Intermolecular dynamics and function in actin filaments Original Research Article

Structural models of F-actin suggest that three segments in actin, the DNase I binding loop (residues 38–52), the hydrophobic plug (residues 262–274) and the C-terminus, contribute to the formation of an intermolecular interface between three monomers in F-actin. To test these predictions and also to assess the dynamic properties of intermolecular contacts in F-actin, Cys-374 pyrene-labeled skeletal α-actin and pyrene-labeled yeast actin mutants, with Gln-41 or Ser-265 replaced with cysteine, were used in fluorescence experiments. Large differences in Cys-374 pyrene fluorescence among copolymers of subtilisin-cleaved (between Met-47 and Gly-48) and uncleaved α-actin showed both intra- and intermolecular interactions between the C-terminus and loop 38–52 in F-actin.

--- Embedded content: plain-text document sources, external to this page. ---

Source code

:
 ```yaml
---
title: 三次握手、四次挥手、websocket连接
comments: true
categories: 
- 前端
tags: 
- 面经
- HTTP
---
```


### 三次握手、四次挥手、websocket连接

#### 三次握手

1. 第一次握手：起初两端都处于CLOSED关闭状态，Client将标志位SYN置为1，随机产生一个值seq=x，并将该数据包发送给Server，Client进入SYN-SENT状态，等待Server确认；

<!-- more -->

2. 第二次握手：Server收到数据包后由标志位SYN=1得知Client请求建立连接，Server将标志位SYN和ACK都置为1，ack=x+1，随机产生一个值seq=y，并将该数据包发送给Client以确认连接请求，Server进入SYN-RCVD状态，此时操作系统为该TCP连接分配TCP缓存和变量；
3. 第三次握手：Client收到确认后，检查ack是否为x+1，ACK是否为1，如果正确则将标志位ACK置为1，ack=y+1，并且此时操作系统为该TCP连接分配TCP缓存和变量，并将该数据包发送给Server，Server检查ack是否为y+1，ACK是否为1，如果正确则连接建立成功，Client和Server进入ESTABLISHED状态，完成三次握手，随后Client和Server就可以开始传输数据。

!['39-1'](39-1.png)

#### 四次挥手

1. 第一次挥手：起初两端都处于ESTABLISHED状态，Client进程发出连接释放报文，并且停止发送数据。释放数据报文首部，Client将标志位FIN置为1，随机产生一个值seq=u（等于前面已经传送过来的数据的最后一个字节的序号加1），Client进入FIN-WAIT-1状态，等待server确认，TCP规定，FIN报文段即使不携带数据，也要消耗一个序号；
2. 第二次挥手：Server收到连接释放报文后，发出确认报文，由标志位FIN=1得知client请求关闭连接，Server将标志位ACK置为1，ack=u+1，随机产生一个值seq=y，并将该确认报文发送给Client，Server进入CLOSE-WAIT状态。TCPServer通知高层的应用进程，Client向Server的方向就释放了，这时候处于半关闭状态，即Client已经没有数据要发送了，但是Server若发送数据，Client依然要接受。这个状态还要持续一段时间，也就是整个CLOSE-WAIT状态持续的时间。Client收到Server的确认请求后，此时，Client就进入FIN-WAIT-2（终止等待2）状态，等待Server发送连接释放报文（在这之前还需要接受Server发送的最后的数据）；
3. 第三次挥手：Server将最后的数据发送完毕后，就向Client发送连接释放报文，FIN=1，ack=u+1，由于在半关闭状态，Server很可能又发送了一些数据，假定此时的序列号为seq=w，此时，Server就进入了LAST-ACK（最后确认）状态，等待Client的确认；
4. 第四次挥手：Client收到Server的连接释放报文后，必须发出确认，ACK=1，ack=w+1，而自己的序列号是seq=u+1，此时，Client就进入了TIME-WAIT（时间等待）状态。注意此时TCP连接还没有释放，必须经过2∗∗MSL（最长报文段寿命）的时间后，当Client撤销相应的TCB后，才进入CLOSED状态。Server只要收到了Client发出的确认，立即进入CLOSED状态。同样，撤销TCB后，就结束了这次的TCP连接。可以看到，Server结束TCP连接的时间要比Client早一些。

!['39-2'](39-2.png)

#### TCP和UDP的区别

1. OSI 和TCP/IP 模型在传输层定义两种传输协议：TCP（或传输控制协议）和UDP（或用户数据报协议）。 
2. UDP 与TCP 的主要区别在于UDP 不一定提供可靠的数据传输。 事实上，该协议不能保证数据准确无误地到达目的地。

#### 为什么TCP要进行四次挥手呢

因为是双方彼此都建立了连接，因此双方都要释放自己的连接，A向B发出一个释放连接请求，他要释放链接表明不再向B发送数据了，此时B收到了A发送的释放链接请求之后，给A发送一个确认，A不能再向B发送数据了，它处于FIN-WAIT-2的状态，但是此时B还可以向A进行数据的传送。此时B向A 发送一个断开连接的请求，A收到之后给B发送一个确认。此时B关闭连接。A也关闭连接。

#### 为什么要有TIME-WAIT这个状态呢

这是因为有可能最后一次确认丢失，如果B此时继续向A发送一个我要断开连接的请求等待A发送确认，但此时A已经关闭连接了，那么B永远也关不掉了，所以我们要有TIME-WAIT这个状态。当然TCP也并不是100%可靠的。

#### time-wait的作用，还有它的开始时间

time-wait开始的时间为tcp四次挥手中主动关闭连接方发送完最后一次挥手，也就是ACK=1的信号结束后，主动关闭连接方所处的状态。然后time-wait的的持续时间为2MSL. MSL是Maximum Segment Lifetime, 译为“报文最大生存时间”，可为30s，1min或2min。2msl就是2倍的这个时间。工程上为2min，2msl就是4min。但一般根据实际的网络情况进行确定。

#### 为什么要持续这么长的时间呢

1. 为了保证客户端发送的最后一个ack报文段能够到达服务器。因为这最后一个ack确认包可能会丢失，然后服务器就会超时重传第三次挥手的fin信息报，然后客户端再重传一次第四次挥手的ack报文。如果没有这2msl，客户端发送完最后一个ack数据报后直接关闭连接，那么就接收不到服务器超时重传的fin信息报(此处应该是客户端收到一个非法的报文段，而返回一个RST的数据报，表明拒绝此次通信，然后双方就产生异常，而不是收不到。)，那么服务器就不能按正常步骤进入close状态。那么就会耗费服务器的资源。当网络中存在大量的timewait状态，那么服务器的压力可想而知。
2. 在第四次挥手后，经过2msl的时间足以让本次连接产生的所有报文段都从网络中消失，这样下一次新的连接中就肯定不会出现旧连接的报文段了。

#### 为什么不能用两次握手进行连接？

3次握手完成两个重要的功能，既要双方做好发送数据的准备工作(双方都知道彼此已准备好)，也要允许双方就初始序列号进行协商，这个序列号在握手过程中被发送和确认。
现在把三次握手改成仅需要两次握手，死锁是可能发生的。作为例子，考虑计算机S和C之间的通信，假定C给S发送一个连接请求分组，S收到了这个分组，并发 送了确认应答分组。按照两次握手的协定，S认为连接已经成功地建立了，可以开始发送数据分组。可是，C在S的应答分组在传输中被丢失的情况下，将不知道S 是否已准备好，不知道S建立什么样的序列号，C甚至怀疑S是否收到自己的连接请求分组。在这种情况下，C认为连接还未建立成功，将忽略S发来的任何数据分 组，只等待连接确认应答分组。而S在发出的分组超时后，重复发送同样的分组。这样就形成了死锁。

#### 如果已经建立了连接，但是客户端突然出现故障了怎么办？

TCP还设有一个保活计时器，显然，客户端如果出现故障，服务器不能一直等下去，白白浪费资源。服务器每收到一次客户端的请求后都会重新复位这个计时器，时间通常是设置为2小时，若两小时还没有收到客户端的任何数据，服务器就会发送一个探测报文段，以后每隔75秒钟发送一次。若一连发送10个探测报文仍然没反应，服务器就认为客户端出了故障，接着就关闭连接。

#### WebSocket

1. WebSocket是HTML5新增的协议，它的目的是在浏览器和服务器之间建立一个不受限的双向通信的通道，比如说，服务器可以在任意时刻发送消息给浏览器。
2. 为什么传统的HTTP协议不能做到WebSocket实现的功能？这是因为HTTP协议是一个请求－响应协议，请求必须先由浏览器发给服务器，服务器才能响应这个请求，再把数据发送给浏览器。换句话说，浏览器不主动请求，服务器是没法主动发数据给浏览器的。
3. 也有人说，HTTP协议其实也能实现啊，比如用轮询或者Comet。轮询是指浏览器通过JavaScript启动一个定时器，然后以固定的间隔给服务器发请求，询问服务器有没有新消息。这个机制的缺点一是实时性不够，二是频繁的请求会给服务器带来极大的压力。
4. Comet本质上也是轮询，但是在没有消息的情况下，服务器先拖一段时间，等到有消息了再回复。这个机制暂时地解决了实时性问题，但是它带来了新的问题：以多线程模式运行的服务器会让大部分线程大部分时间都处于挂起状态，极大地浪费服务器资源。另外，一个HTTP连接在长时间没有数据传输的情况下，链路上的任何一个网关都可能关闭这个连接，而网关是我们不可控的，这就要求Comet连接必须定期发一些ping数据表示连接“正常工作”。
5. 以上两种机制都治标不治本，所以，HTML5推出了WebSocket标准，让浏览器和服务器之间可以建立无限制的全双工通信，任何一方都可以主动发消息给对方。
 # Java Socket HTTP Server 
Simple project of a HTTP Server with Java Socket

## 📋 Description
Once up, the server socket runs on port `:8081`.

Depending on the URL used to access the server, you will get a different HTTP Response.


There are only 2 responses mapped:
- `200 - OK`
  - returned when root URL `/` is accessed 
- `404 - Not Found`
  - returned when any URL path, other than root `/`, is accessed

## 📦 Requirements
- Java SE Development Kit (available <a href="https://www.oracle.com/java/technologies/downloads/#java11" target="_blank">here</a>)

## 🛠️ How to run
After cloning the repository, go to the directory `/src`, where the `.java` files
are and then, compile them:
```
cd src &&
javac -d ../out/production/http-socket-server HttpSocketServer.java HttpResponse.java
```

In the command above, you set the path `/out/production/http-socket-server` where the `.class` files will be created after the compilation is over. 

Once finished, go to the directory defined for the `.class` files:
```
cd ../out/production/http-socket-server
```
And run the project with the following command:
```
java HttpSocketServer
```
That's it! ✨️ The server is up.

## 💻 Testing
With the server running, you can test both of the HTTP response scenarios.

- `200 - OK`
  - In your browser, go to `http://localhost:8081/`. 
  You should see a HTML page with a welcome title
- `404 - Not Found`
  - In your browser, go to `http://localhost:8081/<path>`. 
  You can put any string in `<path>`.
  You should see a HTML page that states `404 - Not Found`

Excimer band formation due to intermolecular stacking of pyrene probes attached to Cys-41 and Cys-265, and Cys-41 and Cys-374, in mutant yeast F-actin confirmed the proximity of these residues on the paired sites (to within 18 Å) in accordance with the models of F-actin structure. The dynamic properties of the intermolecular interface in F-actin formed by loop 38–52, plug 262–274 and the C-terminus may account for the observed cross-linking of these sites with reagents <18 Å. The functional importance of actin filament dynamics was demonstrated by the inhibition of the in vitro motility in the Gln-41–Cys-374 cross-linked actin filaments.